To do: Return the lines below in which the string "annotation" occurs.

——

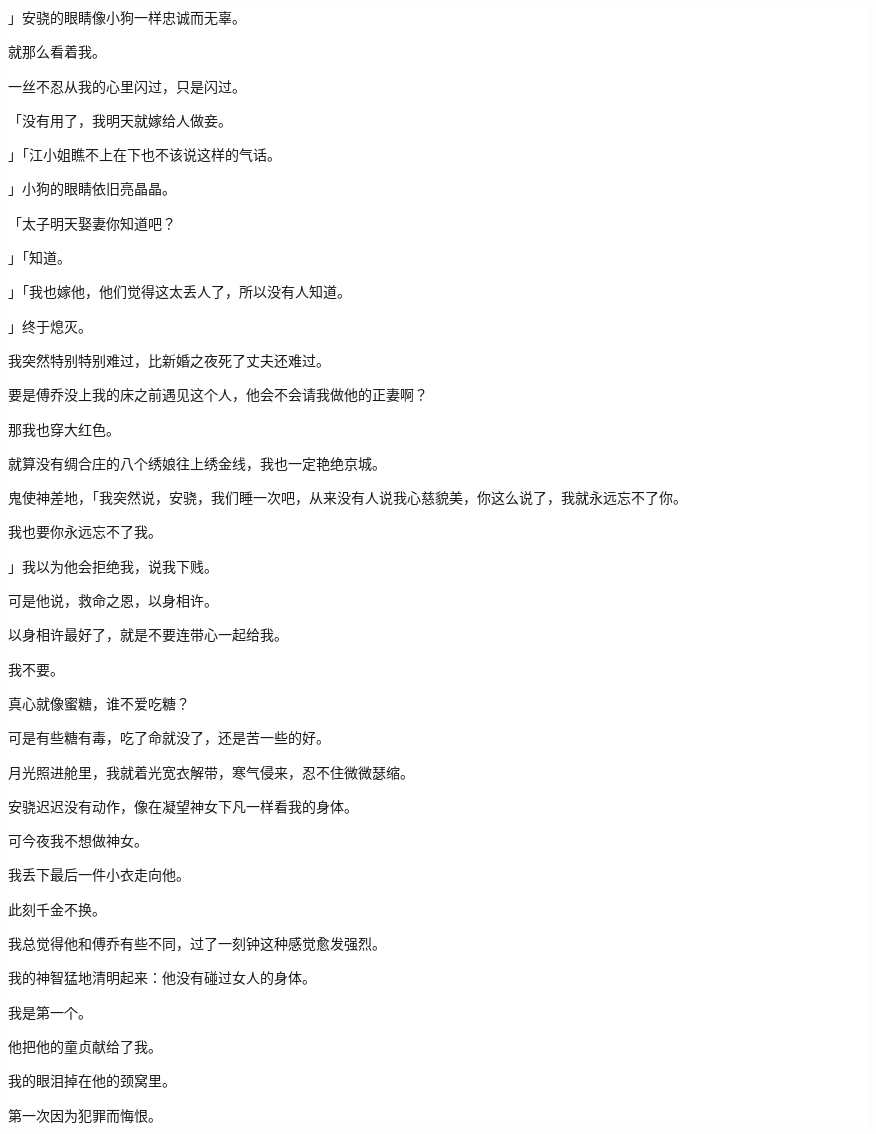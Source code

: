 」安骁的眼睛像小狗一样忠诚而无辜。

就那么看着我。

一丝不忍从我的心里闪过，只是闪过。

「没有用了，我明天就嫁给人做妾。

」「江小姐瞧不上在下也不该说这样的气话。

」小狗的眼睛依旧亮晶晶。

「太子明天娶妻你知道吧？

」「知道。

」「我也嫁他，他们觉得这太丢人了，所以没有人知道。

」终于熄灭。

我突然特别特别难过，比新婚之夜死了丈夫还难过。

要是傅乔没上我的床之前遇见这个人，他会不会请我做他的正妻啊？

那我也穿大红色。

就算没有绸合庄的八个绣娘往上绣金线，我也一定艳绝京城。

鬼使神差地，「我突然说，安骁，我们睡一次吧，从来没有人说我心慈貌美，你这么说了，我就永远忘不了你。

我也要你永远忘不了我。

」我以为他会拒绝我，说我下贱。

可是他说，救命之恩，以身相许。

以身相许最好了，就是不要连带心一起给我。

我不要。

真心就像蜜糖，谁不爱吃糖？

可是有些糖有毒，吃了命就没了，还是苦一些的好。

月光照进舱里，我就着光宽衣解带，寒气侵来，忍不住微微瑟缩。

安骁迟迟没有动作，像在凝望神女下凡一样看我的身体。

可今夜我不想做神女。

我丢下最后一件小衣走向他。

此刻千金不换。

我总觉得他和傅乔有些不同，过了一刻钟这种感觉愈发强烈。

我的神智猛地清明起来：他没有碰过女人的身体。

我是第一个。

他把他的童贞献给了我。

我的眼泪掉在他的颈窝里。

第一次因为犯罪而悔恨。
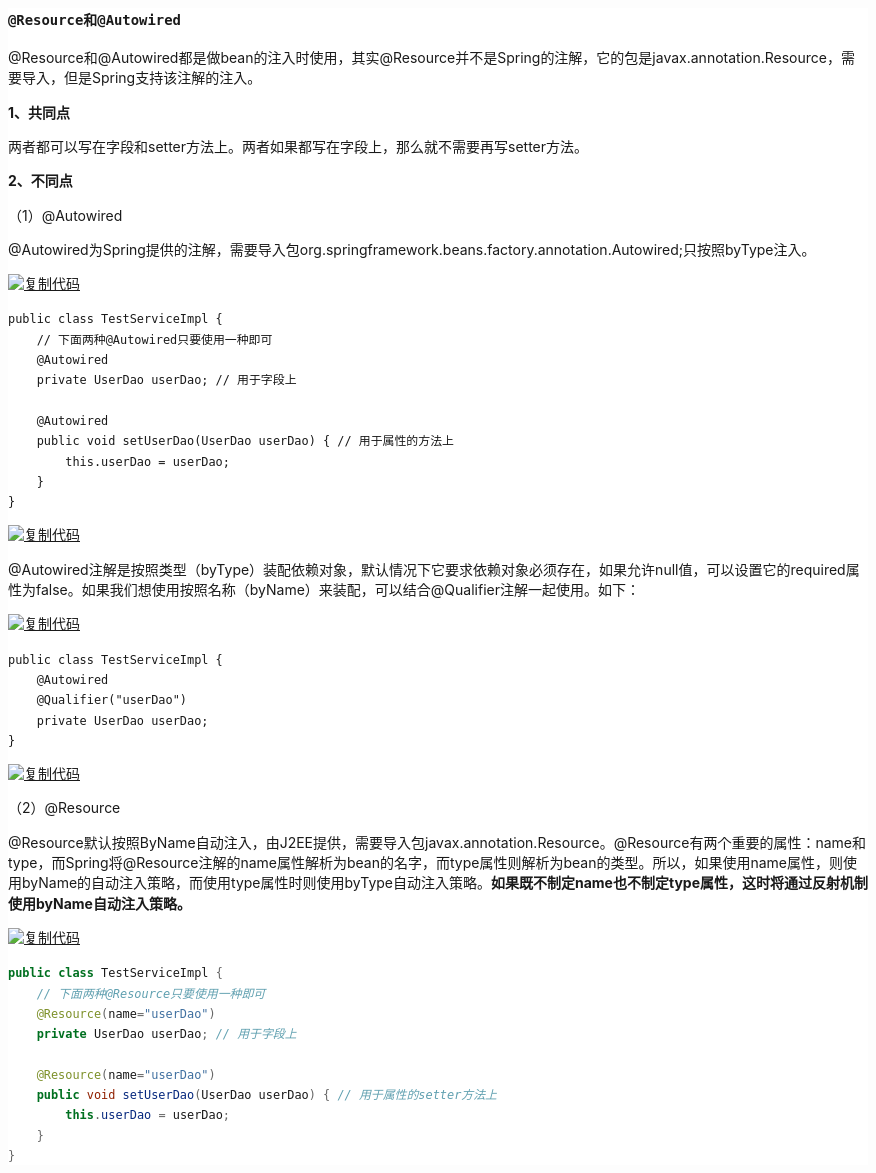 ### `@Resource和@Autowired`

@Resource和@Autowired都是做bean的注入时使用，其实@Resource并不是Spring的注解，它的包是javax.annotation.Resource，需要导入，但是Spring支持该注解的注入。

**1、共同点**

两者都可以写在字段和setter方法上。两者如果都写在字段上，那么就不需要再写setter方法。

**2、不同点**

（1）@Autowired

@Autowired为Spring提供的注解，需要导入包org.springframework.beans.factory.annotation.Autowired;只按照byType注入。

[![复制代码](https://common.cnblogs.com/images/copycode.gif)](javascript:void(0);)

```
public class TestServiceImpl {
    // 下面两种@Autowired只要使用一种即可
    @Autowired
    private UserDao userDao; // 用于字段上
    
    @Autowired
    public void setUserDao(UserDao userDao) { // 用于属性的方法上
        this.userDao = userDao;
    }
}
```

[![复制代码](https://common.cnblogs.com/images/copycode.gif)](javascript:void(0);)

@Autowired注解是按照类型（byType）装配依赖对象，默认情况下它要求依赖对象必须存在，如果允许null值，可以设置它的required属性为false。如果我们想使用按照名称（byName）来装配，可以结合@Qualifier注解一起使用。如下：

[![复制代码](https://common.cnblogs.com/images/copycode.gif)](javascript:void(0);)

```
public class TestServiceImpl {
    @Autowired
    @Qualifier("userDao")
    private UserDao userDao; 
}
```

[![复制代码](https://common.cnblogs.com/images/copycode.gif)](javascript:void(0);)

（2）@Resource

@Resource默认按照ByName自动注入，由J2EE提供，需要导入包javax.annotation.Resource。@Resource有两个重要的属性：name和type，而Spring将@Resource注解的name属性解析为bean的名字，而type属性则解析为bean的类型。所以，如果使用name属性，则使用byName的自动注入策略，而使用type属性时则使用byType自动注入策略。**如果既不制定name也不制定type属性，这时将通过反射机制使用byName自动注入策略。**

[![复制代码](https://common.cnblogs.com/images/copycode.gif)](javascript:void(0);)

```java
public class TestServiceImpl {
    // 下面两种@Resource只要使用一种即可
    @Resource(name="userDao")
    private UserDao userDao; // 用于字段上
    
    @Resource(name="userDao")
    public void setUserDao(UserDao userDao) { // 用于属性的setter方法上
        this.userDao = userDao;
    }
}
```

——

Output below:
@Resource和@Autowired都是做bean的注入时使用，其实@Resource并不是Spring的注解，它的包是javax.annotation.Resource，需要导入，但是Spring支持该注解的注入。
@Autowired为Spring提供的注解，需要导入包org.springframework.beans.factory.annotation.Autowired;只按照byType注入。
@Resource默认按照ByName自动注入，由J2EE提供，需要导入包javax.annotation.Resource。@Resource有两个重要的属性：name和type，而Spring将@Resource注解的name属性解析为bean的名字，而type属性则解析为bean的类型。所以，如果使用name属性，则使用byName的自动注入策略，而使用type属性时则使用byType自动注入策略。**如果既不制定name也不制定type属性，这时将通过反射机制使用byName自动注入策略。**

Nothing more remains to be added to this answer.